In the material below, the lines from the one containing "Contexte : Constante" through the one containing "3 & 28,3 / 30\% & 22,5 / 16\% \\ \hline" are to be given again exactly, ends included, and no others.

§ EXERCISE DATA
☆ ☆ ☆

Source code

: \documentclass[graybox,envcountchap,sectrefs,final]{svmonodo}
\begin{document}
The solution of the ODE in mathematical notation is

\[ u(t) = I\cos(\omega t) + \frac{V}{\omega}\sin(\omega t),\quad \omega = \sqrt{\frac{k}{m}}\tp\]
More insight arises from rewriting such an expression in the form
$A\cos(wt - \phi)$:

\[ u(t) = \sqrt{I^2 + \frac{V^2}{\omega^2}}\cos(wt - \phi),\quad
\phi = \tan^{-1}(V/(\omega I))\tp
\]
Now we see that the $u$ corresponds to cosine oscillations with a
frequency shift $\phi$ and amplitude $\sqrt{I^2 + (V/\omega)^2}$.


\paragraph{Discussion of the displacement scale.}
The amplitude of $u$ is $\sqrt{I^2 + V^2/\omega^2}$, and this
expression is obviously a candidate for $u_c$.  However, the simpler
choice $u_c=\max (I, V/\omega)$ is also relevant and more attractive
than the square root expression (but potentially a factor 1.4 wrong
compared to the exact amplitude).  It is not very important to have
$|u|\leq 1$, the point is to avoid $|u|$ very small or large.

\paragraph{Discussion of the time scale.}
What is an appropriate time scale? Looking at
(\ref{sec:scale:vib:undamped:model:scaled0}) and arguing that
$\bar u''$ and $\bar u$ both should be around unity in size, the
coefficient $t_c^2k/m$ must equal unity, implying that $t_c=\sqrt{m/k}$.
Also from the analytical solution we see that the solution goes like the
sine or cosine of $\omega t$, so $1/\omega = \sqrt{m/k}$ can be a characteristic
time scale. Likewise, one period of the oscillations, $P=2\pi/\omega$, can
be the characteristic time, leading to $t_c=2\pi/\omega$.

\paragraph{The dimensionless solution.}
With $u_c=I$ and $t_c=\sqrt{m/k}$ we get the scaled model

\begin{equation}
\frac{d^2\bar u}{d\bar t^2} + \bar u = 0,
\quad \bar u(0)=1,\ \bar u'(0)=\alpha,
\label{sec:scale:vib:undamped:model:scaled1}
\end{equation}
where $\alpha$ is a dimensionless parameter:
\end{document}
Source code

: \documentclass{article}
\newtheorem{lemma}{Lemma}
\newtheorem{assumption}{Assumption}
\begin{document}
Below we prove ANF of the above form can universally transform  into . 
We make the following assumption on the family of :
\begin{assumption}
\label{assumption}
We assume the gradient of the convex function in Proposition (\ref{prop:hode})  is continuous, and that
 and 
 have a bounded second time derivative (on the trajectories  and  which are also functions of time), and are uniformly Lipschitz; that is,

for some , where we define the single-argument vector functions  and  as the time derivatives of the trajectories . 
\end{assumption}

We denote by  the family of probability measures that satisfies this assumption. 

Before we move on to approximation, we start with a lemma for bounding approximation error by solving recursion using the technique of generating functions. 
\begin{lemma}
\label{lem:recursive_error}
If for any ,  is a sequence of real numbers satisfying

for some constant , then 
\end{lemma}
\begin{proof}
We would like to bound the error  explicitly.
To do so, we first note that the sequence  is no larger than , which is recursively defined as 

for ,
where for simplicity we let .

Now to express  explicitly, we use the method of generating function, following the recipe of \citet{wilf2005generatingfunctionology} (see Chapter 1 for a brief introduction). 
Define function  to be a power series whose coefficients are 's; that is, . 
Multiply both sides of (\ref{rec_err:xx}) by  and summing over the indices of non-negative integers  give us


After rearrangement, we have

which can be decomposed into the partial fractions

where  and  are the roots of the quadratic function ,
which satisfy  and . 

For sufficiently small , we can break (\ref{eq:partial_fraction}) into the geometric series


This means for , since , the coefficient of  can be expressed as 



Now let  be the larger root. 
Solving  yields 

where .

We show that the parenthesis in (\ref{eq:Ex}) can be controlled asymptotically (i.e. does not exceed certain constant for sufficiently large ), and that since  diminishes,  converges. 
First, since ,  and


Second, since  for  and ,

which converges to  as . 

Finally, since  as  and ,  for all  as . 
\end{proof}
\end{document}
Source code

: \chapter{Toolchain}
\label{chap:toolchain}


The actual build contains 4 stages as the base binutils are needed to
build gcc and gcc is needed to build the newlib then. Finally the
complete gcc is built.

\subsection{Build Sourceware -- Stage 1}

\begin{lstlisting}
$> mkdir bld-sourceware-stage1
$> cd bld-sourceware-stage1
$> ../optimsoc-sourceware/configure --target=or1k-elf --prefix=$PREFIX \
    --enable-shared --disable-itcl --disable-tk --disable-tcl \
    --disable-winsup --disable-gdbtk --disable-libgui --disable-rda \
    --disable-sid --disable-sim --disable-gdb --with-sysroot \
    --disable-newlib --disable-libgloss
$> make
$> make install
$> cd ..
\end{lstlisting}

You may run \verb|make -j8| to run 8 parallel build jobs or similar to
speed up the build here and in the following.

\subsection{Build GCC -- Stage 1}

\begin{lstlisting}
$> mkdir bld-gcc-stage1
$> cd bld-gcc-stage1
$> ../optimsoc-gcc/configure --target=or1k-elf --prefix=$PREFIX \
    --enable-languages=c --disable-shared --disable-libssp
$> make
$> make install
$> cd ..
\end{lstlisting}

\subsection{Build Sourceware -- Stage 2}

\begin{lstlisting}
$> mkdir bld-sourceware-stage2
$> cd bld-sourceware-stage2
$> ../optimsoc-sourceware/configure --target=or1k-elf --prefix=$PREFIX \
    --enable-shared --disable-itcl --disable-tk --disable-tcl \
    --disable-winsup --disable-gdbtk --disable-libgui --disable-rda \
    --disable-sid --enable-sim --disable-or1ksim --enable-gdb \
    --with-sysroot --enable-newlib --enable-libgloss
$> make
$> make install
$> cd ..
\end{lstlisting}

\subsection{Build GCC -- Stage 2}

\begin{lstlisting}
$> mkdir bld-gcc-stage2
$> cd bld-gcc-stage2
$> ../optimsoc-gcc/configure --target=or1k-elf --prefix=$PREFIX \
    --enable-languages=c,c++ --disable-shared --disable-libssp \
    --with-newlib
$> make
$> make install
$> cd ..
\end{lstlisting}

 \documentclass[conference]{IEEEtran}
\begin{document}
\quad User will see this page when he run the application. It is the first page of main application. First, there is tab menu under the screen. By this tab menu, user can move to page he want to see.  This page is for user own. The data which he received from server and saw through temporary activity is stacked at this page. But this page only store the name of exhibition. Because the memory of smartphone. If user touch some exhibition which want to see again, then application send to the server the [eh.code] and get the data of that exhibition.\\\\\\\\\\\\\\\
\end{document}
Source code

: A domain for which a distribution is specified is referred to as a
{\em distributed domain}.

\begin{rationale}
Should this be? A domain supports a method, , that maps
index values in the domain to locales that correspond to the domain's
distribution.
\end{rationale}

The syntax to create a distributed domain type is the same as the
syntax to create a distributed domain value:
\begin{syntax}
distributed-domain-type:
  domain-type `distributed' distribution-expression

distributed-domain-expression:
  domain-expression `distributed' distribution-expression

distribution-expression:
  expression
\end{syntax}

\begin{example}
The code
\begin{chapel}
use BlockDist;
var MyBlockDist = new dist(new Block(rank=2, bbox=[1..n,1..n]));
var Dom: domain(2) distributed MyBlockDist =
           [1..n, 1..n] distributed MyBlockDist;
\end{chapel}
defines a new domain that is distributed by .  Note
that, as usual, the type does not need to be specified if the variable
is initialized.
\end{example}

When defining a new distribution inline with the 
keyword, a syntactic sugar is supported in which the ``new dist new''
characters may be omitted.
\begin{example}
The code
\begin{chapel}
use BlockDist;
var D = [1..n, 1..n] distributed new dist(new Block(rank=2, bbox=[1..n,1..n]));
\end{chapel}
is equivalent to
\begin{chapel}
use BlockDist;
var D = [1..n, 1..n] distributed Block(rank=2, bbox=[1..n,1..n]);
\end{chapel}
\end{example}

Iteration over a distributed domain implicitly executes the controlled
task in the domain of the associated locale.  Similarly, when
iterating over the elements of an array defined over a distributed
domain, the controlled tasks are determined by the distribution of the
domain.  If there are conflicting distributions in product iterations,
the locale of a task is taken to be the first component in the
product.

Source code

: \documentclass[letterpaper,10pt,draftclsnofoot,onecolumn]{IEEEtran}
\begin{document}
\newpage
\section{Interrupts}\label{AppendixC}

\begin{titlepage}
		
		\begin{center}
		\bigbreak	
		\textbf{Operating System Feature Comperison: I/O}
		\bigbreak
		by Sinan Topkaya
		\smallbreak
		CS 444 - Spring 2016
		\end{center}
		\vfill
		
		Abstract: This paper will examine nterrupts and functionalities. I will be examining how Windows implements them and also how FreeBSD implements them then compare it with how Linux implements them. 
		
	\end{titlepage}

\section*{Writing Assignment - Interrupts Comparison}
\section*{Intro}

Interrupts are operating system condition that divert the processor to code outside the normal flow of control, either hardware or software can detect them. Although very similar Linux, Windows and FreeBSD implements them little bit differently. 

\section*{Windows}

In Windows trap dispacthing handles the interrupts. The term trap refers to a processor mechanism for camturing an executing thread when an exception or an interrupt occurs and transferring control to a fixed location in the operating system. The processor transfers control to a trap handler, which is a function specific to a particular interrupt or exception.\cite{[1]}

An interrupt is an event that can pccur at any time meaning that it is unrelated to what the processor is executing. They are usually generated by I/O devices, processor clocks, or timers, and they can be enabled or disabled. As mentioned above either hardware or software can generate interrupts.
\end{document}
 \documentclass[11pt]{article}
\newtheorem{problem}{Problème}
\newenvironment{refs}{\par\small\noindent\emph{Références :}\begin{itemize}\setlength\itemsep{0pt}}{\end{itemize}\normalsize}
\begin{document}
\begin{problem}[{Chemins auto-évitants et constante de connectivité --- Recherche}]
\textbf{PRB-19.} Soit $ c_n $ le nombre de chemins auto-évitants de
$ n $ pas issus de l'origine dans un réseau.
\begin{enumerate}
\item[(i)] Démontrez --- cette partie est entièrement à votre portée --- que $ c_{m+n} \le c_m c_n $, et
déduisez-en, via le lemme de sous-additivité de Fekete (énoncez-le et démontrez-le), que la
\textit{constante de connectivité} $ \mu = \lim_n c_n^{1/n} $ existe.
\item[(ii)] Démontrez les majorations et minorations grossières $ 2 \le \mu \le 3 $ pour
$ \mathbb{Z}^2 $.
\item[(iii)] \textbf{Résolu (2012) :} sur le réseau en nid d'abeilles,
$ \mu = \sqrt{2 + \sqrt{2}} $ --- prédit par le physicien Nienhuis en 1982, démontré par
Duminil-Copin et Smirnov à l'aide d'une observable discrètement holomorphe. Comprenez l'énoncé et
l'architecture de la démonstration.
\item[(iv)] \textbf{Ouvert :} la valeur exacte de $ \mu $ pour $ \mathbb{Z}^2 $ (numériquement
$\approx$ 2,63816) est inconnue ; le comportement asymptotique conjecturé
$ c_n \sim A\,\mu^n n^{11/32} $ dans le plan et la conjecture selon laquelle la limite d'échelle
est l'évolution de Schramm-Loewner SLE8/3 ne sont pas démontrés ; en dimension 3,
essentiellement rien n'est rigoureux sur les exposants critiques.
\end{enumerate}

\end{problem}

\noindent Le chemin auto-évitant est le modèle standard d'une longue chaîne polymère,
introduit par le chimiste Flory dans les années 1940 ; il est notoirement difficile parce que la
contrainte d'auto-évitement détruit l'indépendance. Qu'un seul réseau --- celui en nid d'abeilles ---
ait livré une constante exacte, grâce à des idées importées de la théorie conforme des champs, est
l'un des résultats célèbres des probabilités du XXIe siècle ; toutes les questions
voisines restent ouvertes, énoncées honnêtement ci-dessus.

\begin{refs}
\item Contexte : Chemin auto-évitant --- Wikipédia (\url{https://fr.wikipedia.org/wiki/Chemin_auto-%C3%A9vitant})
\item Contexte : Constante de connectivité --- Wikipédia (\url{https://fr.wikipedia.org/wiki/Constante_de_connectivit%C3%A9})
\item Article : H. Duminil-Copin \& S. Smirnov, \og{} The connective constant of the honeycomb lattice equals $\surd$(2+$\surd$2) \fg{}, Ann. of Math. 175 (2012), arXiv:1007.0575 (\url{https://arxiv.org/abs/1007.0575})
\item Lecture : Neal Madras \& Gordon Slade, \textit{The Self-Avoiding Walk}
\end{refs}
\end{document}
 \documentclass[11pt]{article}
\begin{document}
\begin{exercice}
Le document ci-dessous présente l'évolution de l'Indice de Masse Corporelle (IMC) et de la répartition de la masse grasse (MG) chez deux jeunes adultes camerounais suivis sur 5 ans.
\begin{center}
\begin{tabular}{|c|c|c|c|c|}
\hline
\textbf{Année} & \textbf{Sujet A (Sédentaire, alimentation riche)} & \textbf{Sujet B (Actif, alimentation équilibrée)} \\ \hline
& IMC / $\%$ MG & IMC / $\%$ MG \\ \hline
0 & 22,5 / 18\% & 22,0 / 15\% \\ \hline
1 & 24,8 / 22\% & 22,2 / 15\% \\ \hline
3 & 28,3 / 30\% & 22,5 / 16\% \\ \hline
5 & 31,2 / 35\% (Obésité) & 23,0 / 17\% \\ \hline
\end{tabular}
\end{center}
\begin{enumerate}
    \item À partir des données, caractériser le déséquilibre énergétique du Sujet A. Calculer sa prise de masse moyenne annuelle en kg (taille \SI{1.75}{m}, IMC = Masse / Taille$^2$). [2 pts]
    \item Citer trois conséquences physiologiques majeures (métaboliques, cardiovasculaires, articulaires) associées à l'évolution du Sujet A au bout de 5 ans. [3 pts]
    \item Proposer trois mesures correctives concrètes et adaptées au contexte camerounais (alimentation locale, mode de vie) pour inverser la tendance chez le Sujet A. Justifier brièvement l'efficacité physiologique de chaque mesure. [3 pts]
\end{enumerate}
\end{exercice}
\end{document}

☆ ☆ ☆

§ FINISHED EXERCISE
\item Contexte : Constante de connectivité --- Wikipédia (\url{https://fr.wikipedia.org/wiki/Constante_de_connectivit%C3%A9})
\item Article : H. Duminil-Copin \& S. Smirnov, \og{} The connective constant of the honeycomb lattice equals $\surd$(2+$\surd$2) \fg{}, Ann. of Math. 175 (2012), arXiv:1007.0575 (\url{https://arxiv.org/abs/1007.0575})
\item Lecture : Neal Madras \& Gordon Slade, \textit{The Self-Avoiding Walk}
\end{refs}
\end{document}
 \documentclass[11pt]{article}
\begin{document}
\begin{exercice}
Le document ci-dessous présente l'évolution de l'Indice de Masse Corporelle (IMC) et de la répartition de la masse grasse (MG) chez deux jeunes adultes camerounais suivis sur 5 ans.
\begin{center}
\begin{tabular}{|c|c|c|c|c|}
\hline
\textbf{Année} & \textbf{Sujet A (Sédentaire, alimentation riche)} & \textbf{Sujet B (Actif, alimentation équilibrée)} \\ \hline
& IMC / $\%$ MG & IMC / $\%$ MG \\ \hline
0 & 22,5 / 18\% & 22,0 / 15\% \\ \hline
1 & 24,8 / 22\% & 22,2 / 15\% \\ \hline
3 & 28,3 / 30\% & 22,5 / 16\% \\ \hline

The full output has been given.